Željko Kopić (born 10 September 1977) is a Croatian football manager and former player.

Playing career

Club
In his playing days, Željko Kopić played as a midfielder. He played in the younger age categories of NK Osijek and GNK Dinamo Zagreb. In his senior career, he played for Croatian clubs NK Čakovec, NK Marsonia and NK Hrvatski Dragovoljac and an Australian club Sydney United 58 FC.

Managerial career
After his playing career, Željko Kopić became a coach. In 2006, he received the UEFA B coaching diploma, and since 2013 he has the UEFA PRO coaching diploma. At the beginning of his coaching career, he worked at the football school of NK Hrvatski Dragovoljac, and later became an assistant coach of the first team.

His first independent job in senior football was NK Zagorec from Krapina, after which he took over HNK Segesta from Sisak. Then, he worked first as an assistant, and later as the first coach at NK Lučko, which was then playing in the 1st HNL. After that, he worked for a short time in Cibalia. In June 2014, he became the coach of NK Zagreb.

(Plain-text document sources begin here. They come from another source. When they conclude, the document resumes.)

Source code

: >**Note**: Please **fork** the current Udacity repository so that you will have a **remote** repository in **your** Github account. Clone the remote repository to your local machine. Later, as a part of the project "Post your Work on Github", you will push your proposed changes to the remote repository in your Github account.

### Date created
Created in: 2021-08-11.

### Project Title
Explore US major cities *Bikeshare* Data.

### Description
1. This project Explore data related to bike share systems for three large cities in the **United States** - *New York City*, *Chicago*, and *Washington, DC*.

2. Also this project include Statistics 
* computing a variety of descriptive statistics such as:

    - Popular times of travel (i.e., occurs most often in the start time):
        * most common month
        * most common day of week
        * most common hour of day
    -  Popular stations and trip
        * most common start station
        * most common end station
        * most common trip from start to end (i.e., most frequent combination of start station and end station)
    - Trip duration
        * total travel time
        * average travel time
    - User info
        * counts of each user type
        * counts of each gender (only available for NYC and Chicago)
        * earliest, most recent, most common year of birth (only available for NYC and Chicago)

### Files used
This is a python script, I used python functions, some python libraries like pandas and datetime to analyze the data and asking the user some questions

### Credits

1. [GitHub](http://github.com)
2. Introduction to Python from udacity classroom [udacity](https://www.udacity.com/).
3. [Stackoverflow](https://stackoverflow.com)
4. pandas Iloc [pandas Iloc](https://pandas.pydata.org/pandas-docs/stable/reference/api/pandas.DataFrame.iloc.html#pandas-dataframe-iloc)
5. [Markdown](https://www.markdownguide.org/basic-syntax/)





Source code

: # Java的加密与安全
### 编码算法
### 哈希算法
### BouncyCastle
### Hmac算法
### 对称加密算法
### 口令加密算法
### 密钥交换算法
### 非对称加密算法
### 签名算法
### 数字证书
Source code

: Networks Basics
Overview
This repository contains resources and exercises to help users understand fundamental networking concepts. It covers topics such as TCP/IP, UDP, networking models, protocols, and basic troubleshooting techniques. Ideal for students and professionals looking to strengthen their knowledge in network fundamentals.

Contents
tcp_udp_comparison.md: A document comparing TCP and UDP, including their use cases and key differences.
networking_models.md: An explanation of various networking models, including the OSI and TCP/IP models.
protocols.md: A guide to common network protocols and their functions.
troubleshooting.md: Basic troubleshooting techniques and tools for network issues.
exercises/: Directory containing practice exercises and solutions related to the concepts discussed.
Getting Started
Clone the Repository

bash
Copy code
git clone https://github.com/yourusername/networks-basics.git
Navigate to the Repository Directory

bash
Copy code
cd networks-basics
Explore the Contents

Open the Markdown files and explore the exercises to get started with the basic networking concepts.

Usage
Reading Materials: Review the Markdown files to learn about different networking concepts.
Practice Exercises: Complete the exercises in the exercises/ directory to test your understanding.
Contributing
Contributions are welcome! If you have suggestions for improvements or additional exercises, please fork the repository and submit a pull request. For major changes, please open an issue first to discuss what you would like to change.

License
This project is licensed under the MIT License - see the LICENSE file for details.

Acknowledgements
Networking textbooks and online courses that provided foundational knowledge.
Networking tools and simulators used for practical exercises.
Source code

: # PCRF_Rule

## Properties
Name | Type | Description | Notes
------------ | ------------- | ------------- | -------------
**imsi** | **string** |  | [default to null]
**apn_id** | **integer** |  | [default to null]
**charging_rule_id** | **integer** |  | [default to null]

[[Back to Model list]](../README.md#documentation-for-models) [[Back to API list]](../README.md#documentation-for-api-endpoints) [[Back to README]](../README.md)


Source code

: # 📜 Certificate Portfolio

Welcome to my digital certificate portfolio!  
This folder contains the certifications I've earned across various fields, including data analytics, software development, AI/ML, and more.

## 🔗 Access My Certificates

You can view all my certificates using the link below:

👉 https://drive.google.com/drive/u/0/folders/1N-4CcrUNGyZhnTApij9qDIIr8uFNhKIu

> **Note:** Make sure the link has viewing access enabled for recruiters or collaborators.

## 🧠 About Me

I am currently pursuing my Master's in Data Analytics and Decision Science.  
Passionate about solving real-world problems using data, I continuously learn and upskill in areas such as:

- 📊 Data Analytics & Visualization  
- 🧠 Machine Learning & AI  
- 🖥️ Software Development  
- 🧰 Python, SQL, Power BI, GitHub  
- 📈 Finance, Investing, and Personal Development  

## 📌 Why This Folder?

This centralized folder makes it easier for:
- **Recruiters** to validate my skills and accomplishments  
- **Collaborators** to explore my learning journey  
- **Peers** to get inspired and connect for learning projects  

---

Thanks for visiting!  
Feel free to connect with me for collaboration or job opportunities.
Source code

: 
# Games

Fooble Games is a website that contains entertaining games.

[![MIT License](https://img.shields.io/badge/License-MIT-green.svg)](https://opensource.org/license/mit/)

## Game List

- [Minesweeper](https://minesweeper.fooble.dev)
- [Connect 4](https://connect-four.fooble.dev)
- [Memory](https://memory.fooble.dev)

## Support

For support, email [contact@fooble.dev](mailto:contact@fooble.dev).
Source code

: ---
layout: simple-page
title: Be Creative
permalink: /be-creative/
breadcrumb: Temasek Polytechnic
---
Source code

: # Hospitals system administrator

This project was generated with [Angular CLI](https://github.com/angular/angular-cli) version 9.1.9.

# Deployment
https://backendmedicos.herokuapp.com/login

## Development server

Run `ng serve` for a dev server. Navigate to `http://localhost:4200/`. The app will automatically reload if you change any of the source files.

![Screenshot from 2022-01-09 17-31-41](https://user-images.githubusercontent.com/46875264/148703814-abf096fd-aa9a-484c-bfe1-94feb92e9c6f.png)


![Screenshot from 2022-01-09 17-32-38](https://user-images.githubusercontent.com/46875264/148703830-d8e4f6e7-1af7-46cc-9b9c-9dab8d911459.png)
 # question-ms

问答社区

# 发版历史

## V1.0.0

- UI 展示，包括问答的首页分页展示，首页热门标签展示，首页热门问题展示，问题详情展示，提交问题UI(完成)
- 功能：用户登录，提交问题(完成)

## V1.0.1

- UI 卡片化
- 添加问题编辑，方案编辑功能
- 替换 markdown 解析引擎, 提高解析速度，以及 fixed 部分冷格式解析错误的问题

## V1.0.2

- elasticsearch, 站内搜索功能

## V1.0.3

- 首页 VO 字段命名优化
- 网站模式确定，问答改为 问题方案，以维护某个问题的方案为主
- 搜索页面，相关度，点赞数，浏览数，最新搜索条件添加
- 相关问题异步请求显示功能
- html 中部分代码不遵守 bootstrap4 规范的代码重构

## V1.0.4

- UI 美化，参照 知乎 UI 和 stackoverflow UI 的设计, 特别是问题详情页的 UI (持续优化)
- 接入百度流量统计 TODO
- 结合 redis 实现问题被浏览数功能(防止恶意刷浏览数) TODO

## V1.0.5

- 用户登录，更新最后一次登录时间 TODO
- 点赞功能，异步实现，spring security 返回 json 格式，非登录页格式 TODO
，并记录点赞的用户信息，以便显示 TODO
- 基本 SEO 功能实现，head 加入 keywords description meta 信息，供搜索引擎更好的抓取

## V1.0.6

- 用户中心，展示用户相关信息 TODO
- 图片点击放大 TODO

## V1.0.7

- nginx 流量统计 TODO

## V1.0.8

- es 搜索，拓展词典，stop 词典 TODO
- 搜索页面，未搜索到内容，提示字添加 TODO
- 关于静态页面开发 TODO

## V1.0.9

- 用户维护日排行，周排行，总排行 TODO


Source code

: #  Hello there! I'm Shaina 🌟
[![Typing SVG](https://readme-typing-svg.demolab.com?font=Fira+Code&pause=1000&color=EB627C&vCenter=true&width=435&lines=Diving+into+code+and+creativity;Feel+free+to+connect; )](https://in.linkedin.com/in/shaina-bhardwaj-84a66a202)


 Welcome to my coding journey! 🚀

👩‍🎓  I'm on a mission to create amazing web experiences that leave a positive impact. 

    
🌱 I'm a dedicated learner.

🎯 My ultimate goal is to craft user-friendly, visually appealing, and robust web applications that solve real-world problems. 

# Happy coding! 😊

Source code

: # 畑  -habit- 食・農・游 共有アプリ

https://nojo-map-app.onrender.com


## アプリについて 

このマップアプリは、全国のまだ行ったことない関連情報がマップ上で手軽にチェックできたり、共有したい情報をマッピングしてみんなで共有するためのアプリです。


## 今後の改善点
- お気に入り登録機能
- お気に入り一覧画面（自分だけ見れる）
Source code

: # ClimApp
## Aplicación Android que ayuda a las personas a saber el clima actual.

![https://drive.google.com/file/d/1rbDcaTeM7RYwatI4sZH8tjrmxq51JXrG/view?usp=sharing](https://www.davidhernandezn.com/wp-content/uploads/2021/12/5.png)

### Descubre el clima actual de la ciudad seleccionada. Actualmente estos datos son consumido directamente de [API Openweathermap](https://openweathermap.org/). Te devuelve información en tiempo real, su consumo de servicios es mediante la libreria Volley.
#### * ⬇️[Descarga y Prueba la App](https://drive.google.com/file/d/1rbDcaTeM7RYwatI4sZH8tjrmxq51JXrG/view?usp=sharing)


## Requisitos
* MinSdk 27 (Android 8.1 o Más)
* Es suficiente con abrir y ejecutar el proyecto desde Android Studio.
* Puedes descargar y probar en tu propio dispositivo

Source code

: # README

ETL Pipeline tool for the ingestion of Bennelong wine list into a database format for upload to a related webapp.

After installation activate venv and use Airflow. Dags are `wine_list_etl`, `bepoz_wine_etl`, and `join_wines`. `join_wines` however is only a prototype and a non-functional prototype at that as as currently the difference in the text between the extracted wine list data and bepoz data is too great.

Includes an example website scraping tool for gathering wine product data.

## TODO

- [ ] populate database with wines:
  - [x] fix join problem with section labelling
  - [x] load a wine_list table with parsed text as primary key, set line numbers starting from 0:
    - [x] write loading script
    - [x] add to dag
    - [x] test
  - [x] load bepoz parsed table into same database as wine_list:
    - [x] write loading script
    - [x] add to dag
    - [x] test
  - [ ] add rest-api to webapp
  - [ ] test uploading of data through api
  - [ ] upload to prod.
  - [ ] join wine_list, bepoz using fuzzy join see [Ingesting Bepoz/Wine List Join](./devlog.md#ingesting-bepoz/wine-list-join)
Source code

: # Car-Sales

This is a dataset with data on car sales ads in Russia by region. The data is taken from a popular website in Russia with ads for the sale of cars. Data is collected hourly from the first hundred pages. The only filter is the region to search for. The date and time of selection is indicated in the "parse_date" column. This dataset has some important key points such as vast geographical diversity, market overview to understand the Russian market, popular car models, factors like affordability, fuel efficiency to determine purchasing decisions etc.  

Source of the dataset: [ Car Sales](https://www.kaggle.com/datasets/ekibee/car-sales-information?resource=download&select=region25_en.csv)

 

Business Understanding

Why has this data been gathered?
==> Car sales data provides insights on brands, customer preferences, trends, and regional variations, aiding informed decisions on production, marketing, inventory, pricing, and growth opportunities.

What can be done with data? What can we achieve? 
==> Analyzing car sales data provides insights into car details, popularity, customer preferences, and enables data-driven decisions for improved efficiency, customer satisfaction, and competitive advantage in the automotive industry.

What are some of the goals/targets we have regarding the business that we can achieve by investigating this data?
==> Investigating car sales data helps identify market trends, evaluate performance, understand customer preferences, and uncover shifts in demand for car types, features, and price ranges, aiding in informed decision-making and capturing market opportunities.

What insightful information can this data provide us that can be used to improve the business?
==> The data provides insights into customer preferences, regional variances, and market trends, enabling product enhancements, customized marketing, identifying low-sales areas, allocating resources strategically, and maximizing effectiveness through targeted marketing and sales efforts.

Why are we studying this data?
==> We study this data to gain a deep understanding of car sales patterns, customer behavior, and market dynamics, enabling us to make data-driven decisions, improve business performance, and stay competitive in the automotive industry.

Towards the beginning of the next season, he became the coach of Slaven Belupo from Koprivnica, where he stayed for 96 games and became the longest-serving coach in the 110-year-old history of the club. With Slaven Belupo he played the final of the Croatian Football Cup against GNK Dinamo Zagreb. He left them in October 2017.

On November 13, 2017, he was named as the new Hajduk Split manager. In 34 official matches at Hajduk, he achieved 6 consecutive victories away from home and 6 consecutive victories in the national league and cup.

In October 2018, he was appointed coach of the Cypriot first league side Pafos FC, where he won the Coach of the Month award and achieved significant victories against the big Cypriot clubs such as Apoel, Omonia and AEK.

Upon his return to Croatia, he became the academy director of Dinamo Zagreb's football school, which is known as one of the best football schools in the world. In December 2021, after the departure of Damir Krznar, he was appointed as the coach of the first team and is only the seventh coach to lead the two biggest Croatian clubs, Dinamo and Hajduk.  With Dinamo, he achieved 7 consecutive victories in the HNL and European competitions, among which the 0:1 victory against West Ham and the 1:0 victory against Sevilla in the knockout phase of the Europa League stand out the most. 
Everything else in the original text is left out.